Now, I wonder, where did Mateen get all that homophobia from? Surely some was from his Muslim community—although reports indicate he was not that pious a Muslim. Surely, though, the American-born, NYPD shirt-wearing Mateen also absorbed some of the endless condemnations of LGBT people coming from religious conservatives, Republican politicians, and some of the same public figures now exploiting the murder of LGBT people to further their Islamophobic agenda.

Such exploitation knows no bounds of decency.

First, before the bodies were even identified, conservatives treated this as purely a “Muslim” terror attack, erasing us from the narrative and condemning Muslims with the same broad lies that they use to condemn gays. Hardly any Republican congressman to tweet concern about the attack even said the words gay or LGBT. Or Latino.

Then, as gays became convenient victims to be exploited, we were told gay people were “merely” symbols of Western civilization. Ted Cruz, who has fought against us at every turn and who would make my own marriage illegal, said that now gays ought to stand up and fight against Muslims. Donald Trump, who likewise has promised to appoint justices to void my marriage, said the attack proved him right.

And then we were treated to the likes of Erick Erickson telling us that even to talk about the deliberate targeting of an LGBT nightclub was to draw an “unnecessary dividing line.” I guess this was just a random nightclub, then. Like that random church in Charleston, I guess, which just happened to be filled with black folks. Or like that random supermarket in Paris, which just happened to be filled with Jews.

And now that rumors circulate that homophobia was the primary, rather than just one contributing, cause of this vicious act of murder, now we’re told that it’s not a factor at all. All the while, I’m not even allowed to donate blood for the survivors. The only gays’ blood conservatives want is dead gays’ blood.

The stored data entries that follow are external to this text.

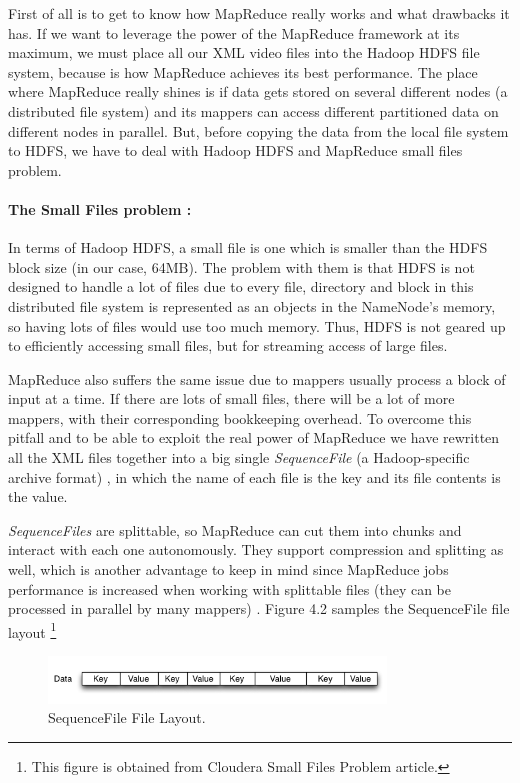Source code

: First of all is to get to know how MapReduce really works and what drawbacks it has. If we want to leverage the power of the MapReduce framework at its maximum, we must place all our XML video files into the Hadoop HDFS file system, because is how MapReduce achieves its best performance. The place where MapReduce really shines is if data gets stored on several different nodes (a distributed file system) and its mappers can access different partitioned data on different nodes in parallel. But, before copying the data from the local file system to HDFS, we have to deal with Hadoop HDFS and MapReduce small files problem.

\paragraph{The Small Files problem \cite{liu2009implementing}:} In terms of Hadoop HDFS, a small file is one which is smaller than the HDFS block size (in our case, 64MB). The problem with them is that HDFS is not designed to handle a lot of files due to every file, directory and block in this distributed file system is represented as an objects in the NameNode's memory, so having lots of files would use too much memory. Thus, HDFS is not geared up to efficiently accessing small files, but for streaming access of large files. 
\par
MapReduce also suffers the same issue due to mappers usually process a block of input at a time. If there are lots of small files, there will be a lot of more mappers, with their corresponding bookkeeping overhead. To overcome this pitfall and to be able to exploit the real power of MapReduce we have rewritten all the XML files together into a big single \textit{SequenceFile} (a Hadoop-specific archive format) \cite{ApacheHadoopSequenceFile}, in which the name of each file is the key and its file contents is the value. 
\par
\textit{SequenceFiles} are splittable, so MapReduce can cut them into chunks and interact with each one autonomously. They support compression and splitting as well, which is another advantage to keep in mind since MapReduce jobs performance is increased when working with splittable files (they can be processed in parallel by many mappers)  \cite{SmallFiles}. Figure 4.2 samples the SequenceFile file layout \footnote{This figure is obtained from Cloudera Small Files Problem article.}

\begin{figure}[htb]
\centering
\includegraphics[width=0.8\textwidth]{./images/sequencefile.png}
\caption{SequenceFile File Layout.} \label{fig:sequencefile}
\end{figure}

The obvious reason for all this silence, exploitation, ignorance, and obfuscation is that to the extent homophobia was a motive in the shooting, the ultimate blame lies on the same conservatives trying to exploit it. Ted Cruz, and thousands of people like him, are as responsible as the barbarians in Raqqa for what has happened to us.

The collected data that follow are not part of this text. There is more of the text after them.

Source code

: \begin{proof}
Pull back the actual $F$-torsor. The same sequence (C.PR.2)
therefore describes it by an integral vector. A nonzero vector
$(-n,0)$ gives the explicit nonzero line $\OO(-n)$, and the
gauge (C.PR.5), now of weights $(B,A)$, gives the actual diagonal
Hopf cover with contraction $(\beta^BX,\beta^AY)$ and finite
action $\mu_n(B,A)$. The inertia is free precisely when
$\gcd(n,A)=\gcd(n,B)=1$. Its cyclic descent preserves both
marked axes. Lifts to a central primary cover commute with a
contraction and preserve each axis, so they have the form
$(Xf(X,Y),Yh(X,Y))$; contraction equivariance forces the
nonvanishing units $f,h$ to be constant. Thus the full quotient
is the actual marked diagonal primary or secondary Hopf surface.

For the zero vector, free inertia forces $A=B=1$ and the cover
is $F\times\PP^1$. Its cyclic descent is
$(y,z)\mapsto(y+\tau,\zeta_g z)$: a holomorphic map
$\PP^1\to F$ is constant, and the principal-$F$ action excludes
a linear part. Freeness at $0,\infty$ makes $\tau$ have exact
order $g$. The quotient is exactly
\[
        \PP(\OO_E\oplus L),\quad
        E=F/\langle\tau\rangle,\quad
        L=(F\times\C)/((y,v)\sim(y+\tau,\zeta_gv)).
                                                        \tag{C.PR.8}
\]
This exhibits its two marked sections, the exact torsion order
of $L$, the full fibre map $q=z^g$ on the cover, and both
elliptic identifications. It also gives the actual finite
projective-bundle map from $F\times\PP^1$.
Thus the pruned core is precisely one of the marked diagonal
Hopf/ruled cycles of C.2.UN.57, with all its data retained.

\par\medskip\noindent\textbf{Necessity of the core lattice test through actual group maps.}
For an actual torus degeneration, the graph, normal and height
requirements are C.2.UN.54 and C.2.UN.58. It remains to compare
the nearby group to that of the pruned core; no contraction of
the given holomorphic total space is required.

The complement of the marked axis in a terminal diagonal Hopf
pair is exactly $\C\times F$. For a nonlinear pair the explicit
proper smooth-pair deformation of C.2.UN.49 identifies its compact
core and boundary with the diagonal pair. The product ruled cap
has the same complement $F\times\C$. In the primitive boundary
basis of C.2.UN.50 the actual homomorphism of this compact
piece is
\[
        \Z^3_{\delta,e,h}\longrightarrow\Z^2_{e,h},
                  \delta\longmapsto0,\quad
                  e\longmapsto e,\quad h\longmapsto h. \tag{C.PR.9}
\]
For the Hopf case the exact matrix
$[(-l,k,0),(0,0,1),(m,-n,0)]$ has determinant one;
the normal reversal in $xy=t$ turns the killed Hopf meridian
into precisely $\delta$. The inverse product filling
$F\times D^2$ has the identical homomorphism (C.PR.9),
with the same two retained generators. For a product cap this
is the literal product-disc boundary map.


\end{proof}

So, no, I’m not going to “come together” or “unite” with the very people who, just last week, were creating the conditions for this massacre to take place—and who, in the last 12 months, have introduced more than 100 anti-LGBT bills across the country. Maybe sometime—but not now. Because whatever we learn or don’t learn about Omar Mateen’s sexuality, the Orlando attack was as much about homophobia (and guns) as it was about Islamism.

All of which makes the homophobes’ blame games seem all the more desperate.